February 5, 2012

A PPC Paradox

paradoxYesterday I was reminded of a paradox in PPC management. As you expand your PPC efforts beyond a single campaign with a single ad group you too have encountered the paradox, though in varying degrees. This paradox is caused by the collision of two commonly accepted best practices: testing and tightly-themed ad groups.

Testing v. Granularization

Anyone worth their salt in PPC knows that you should always be testing. You test two to three versions of ad copy to get a better CTR. You test two different landing pages to improve conversion rate. You also know that these tests require a certain amount of clicks or conversions before they achieve validity.

Another best practice (and Google pushes this a lot) is to create small, tightly themed ad groups. By having only a handful of keywords in your ad group you can write extremely targeted ad copy and send traffic to a more targeted landing page. This practice improves the chain of relevancy (and your QS) while optimizing the user experience. The paradox, however, lies at the convergence of these concepts in practice.

The Paradox

The genesis for this post was a Powerpoint sent to me by one of our Google reps. The recommendations were solidly based on best practices like the two mentioned above, but the part that got me was when the slide said that by making more ad groups that were small and tightly themed I would have “easier campaign management.” On the surface that seems accurate; the ad groups have fewer keywords and the copy would be more specific, but what about tests?

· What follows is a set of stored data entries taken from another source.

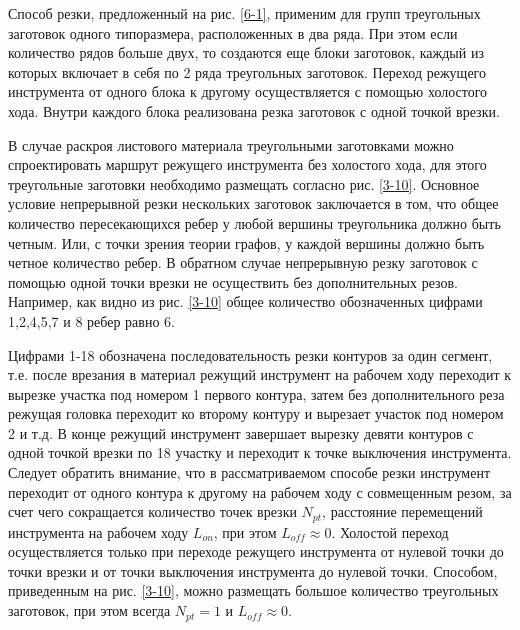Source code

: \documentclass[11pt,twoside]{report}
\begin{document}
Способ резки, предложенный на рис. \ref{6-1},
применим для групп треугольных заготовок одного типоразмера,
расположенных в два ряда.
При этом если количество рядов больше двух,
то создаются еще блоки заготовок,
каждый из которых включает в себя по 2 ряда треугольных заготовок.
Переход режущего инструмента от одного блока к другому
осуществляется с помощью холостого хода.
Внутри каждого блока реализована резка заготовок с одной точкой врезки.

В случае раскроя листового материала треугольными
заготовками можно спроектировать маршрут режущего
инструмента без холостого хода,
для этого треугольные заготовки необходимо
размещать согласно рис. \ref{3-10}.
Основное условие непрерывной резки нескольких
заготовок заключается в том,
что общее количество пересекающихся ребер у
любой вершины треугольника должно быть четным.
Или, с точки зрения теории графов,
у каждой вершины
должно быть четное количество ребер.
В обратном случае непрерывную резку заготовок
с помощью одной точки врезки не осуществить
без дополнительных резов.
Например, как видно из рис. \ref{3-10}
общее количество обозначенных цифрами 1,2,4,5,7 и 8 ребер равно 6.

Цифрами 1-18 обозначена последовательность
резки контуров за один сегмент,
т.е. после врезания в материал режущий инструмент
на рабочем ходу переходит к вырезке участка
под номером 1 первого контура,
затем без дополнительного реза режущая
головка переходит ко второму контуру и
вырезает участок под номером 2 и т.д.
В конце режущий инструмент завершает
вырезку девяти контуров с одной точкой врезки
по 18 участку и переходит к точке выключения инструмента.
Следует обратить внимание, что в рассматриваемом способе
резки инструмент переходит от одного контура к
другому на рабочем ходу с совмещенным резом,
за счет чего сокращается количество точек врезки $N_{pt}$,
расстояние перемещений инструмента на рабочем ходу  $L_{on}$,
при этом
$L_{off} \approx 0$.
Холостой переход осуществляется
только при переходе режущего инструмента
от нулевой точки до точки врезки и от
точки выключения инструмента до нулевой точки.
Способом, приведенным на рис. \ref{3-10},
можно размещать большое количество
треугольных заготовок, при этом всегда $N_{pt}=1$
и $L_{off} \approx 0$.
\end{document}
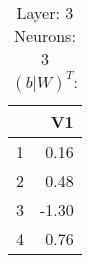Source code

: \begin{table}[ht]
\centering
\begin{tabular}{rr}
  \hline
 & V1 \\ 
  \hline
1 & 0.16 \\ 
  2 & 0.48 \\ 
  3 & -1.30 \\ 
  4 & 0.76 \\ 
   \hline
\end{tabular}
\caption{Layer: 3 Neurons: 3  $(b|W)^T$: 
} 
\end{table}
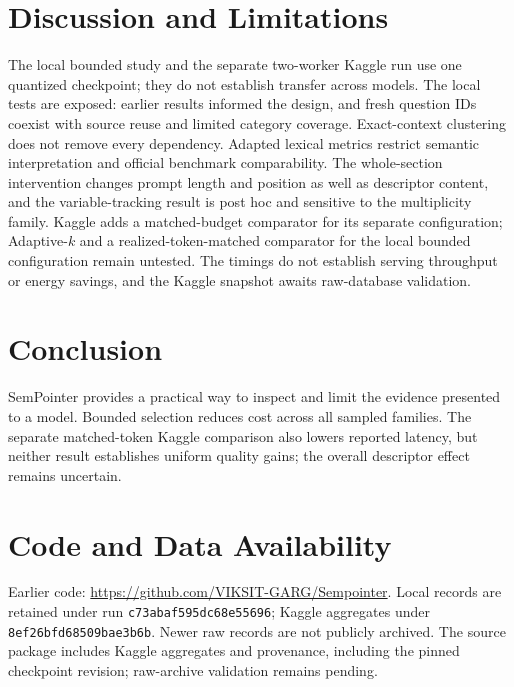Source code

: \documentclass[pdflatex,sn-mathphys-num]{sn-jnl}
\begin{document}
\section{Discussion and Limitations}
The local bounded study and the separate two-worker Kaggle run use one quantized checkpoint; they do not establish transfer across models. The local tests are exposed: earlier results informed the design, and fresh question IDs coexist with source reuse and limited category coverage. Exact-context clustering does not remove every dependency. Adapted lexical metrics restrict semantic interpretation and official benchmark comparability. The whole-section intervention changes prompt length and position as well as descriptor content, and the variable-tracking result is post hoc and sensitive to the multiplicity family. Kaggle adds a matched-budget comparator for its separate configuration; Adaptive-$k$ and a realized-token-matched comparator for the local bounded configuration remain untested. The timings do not establish serving throughput or energy savings, and the Kaggle snapshot awaits raw-database validation.

\section{Conclusion}
SemPointer provides a practical way to inspect and limit the evidence presented to a model. Bounded selection reduces cost across all sampled families. The separate matched-token Kaggle comparison also lowers reported latency, but neither result establishes uniform quality gains; the overall descriptor effect remains uncertain.

\section*{Code and Data Availability}
Earlier code: \url{https://github.com/VIKSIT-GARG/Sempointer}. Local records are retained under run \texttt{c73abaf595dc68e55696}; Kaggle aggregates under \texttt{8ef26bfd68509bae3b6b}. Newer raw records are not publicly archived. The source package includes Kaggle aggregates and provenance, including the pinned checkpoint revision; raw-archive validation remains pending.
\clearpage

\end{document}
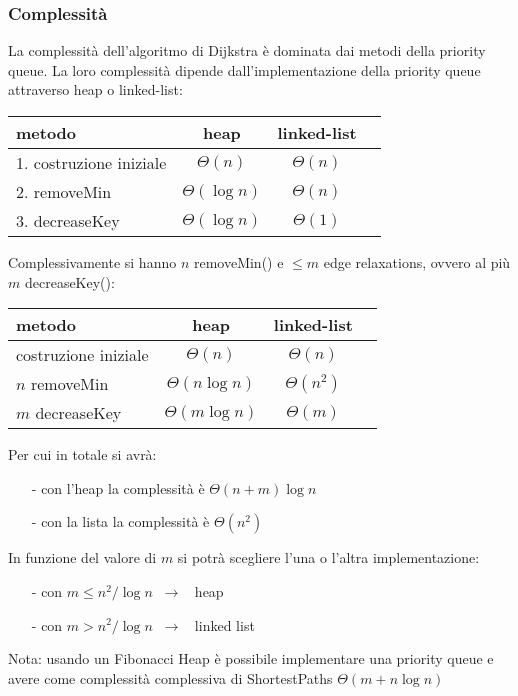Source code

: \documentclass[a4paper]{article}
\begin{document}
\subsubsection*{Complessità}
La complessità dell'algoritmo di Dijkstra è dominata dai metodi della priority queue. La loro complessità dipende dall'implementazione
della priority queue attraverso heap o linked-list:
\begin{center}
	\begin{tabular}{l | c | c | c}
		\textbf{metodo} & \textbf{heap} & \textbf{linked-list} \\
		\toprule
		1. costruzione iniziale & \(\Theta(n)\) & \(\Theta(n)\) \\
		\midrule
		2. removeMin & \(\Theta(\log n)\) & \(\Theta(n)\) \\
		\midrule
		3. decreaseKey & \(\Theta(\log n)\) & \(\Theta(1)\) \\
		\bottomrule
	\end{tabular}
\end{center}
Complessivamente si hanno \(n\) removeMin() e \(\leq m\) edge relaxations, ovvero al più \(m\) decreaseKey():
\begin{center}
	\begin{tabular}{l | c | c | c}
		\textbf{metodo} & \textbf{heap} & \textbf{linked-list} \\
		\toprule
		costruzione iniziale & \(\Theta(n)\) & \(\Theta(n)\) \\
		\midrule
		\(n\) removeMin & \(\Theta(n \log n)\) & \(\Theta(n^2)\) \\
		\midrule
		\(m\) decreaseKey & \(\Theta(m \log n)\) & \(\Theta(m)\) \\
		\bottomrule
	\end{tabular}
\end{center}
Per cui in totale si avrà:
\begin{itemize}[topsep=3pt, itemsep=0pt]
	\item[-] con l'heap la complessità è \(\Theta(n+m) \log n\)
	\item[-] con la lista la complessità è \(\Theta(n^2)\)
\end{itemize}
In funzione del valore di \(m\) si potrà scegliere l'una o l'altra implementazione:
\begin{itemize}[topsep=3pt, itemsep=0pt]
	\item[-] con \(m \leq n^2 / \log n \;\; \rightarrow \;\;\) heap
	\item[-] con \(m > n^2 / \log n \;\; \rightarrow \;\;\) linked list
\end{itemize}
Nota: usando un Fibonacci Heap è possibile implementare una priority queue e avere come complessità complessiva di ShortestPaths
\(\Theta(m + n \log n)\)
\end{document}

To reach validity tests need to achieve a certain number of actions or responses. This particular client already has their campaign divided into nearly 100 campaigns with hundreds of ad groups. They spend a lot of money, but even with the existing account structure tests can take weeks or months to achieve validity. And now Google wants me to INCREASE the number of ad groups, further spreading out my traffic into more tests? This could potentially slow our test iterations to a virtual standstill.

Perhaps I’m tripping out about nothing, but I’m curious what all of you think. How do you balance testing and granularization?

PS I would especially appreciate someone from AdWords to chime in here, so consider this a challenge Google.

About Robert

Conversion rate optimization and PPC wizard. If I'm not out playing ultimate frisbee or golf you may find me hiking, skiing or mountain biking.

Comments

  1. Mark Kennedy says:

    It’s a tough call, because granularization is definitely needed to increase QS and performance. However it does take more time to collect “test” data. With small budget campaigns its especially tough.

    I think being granular is slightly more important, so I make that my first priority. Then I test as best I can within the smaller groups. I’ll A/B test ads or LP’s common among the smaller adgroups to see if there is any significance as a whole or within the sub groups.

  2. While I agree there are positives and negatives to a highly granular account structure, as I point out in my post on having 1 keyword per ad group…

    …I don’t think granularity has to always be at the expense of testing validity. If some of your headlines, ad descriptions and display URLs are the same across multiple ad groups, why not download an ad text report and pool data across ad groups. Yes, it might not be as insightful as looking at each ad group’s keywords and ads in isolation, but surely it’s no worse than having multiple different keywords in the same ad group?

  3. Robert says:

    @Alan – Aggregating data is a great way to go. Do you use pivot tables in Excel to do combine the data?

  4. Definitely – pivot tables make things so much easier!